FAO helps countries measure climate’s impacts on agriculture

Thursday, 30 May 2019 00:00 -     - {{hitsCtrl.values.hits}}

Agriculture is highly vulnerable to weather extremes and disasters. In developing countries, the agriculture sector absorbs 26% of the total economic damage and loss caused by climate-induced disasters, according to one recent FAO study. Smallholder farmers, which provide for more than 70% of global food needs, are among the most vulnerable, followed by small and medium-sized agricultural enterprises.

However, it isn’t always easy to understand the extent to which disasters impact agriculture and rural livelihoods. FAO aims to fix that with a new standardised methodology for assessing damage and loss.

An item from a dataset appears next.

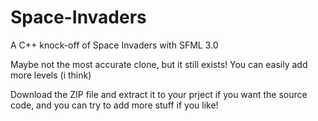 # Space-Invaders
A C++ knock-off of Space Invaders with SFML 3.0

Maybe not the most accurate clone, but it still exists! You can easily add more levels (i think)

Download the ZIP file and extract it to your prject if you want the source code, and you can try to add more stuff if you like!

The methodology aims to identify holes in information regarding the impact of disasters on agriculture. It’s holistic enough to be applied to disaster events in various country and regional contexts, and it’s precise enough to consider all agricultural subsectors (crops, livestock, aquaculture, fisheries and forestry).

FAO developed the methodology based on countries’ requests, as part of the Sendai Framework for Disaster Risk Reduction and the Sustainable Development Goal monitoring framework. The methodology will be used to collect data and monitor progress towards global targets on resilience, and it constitutes a useful tool for assembling and interpreting existing information to inform risk-related policies, decisions and practices.

To ensure the effective, reliable and standardised global monitoring of disaster damage and loss in agriculture, FAO is collaborating with governments throughout the world – from Latin America and the Caribbean to East Africa and Southeast Asia – in the adoption, operationalisation and implementation of this methodology.

FAO’s work on damage and loss assessment in agriculture is nested in a broader corporate priority of increasing the resilience of agriculture-based livelihoods against threats and crises. The FAO approach towards these issues taps into a wide range of technical expertise on various types of shocks, and it considers the specificities of each subsector. It focuses on anticipating, preventing, reducing, adapting to and absorbing risk within the agricultural system.

The methodology has been incorporated into the monitoring framework for the Sustainable Development Goals.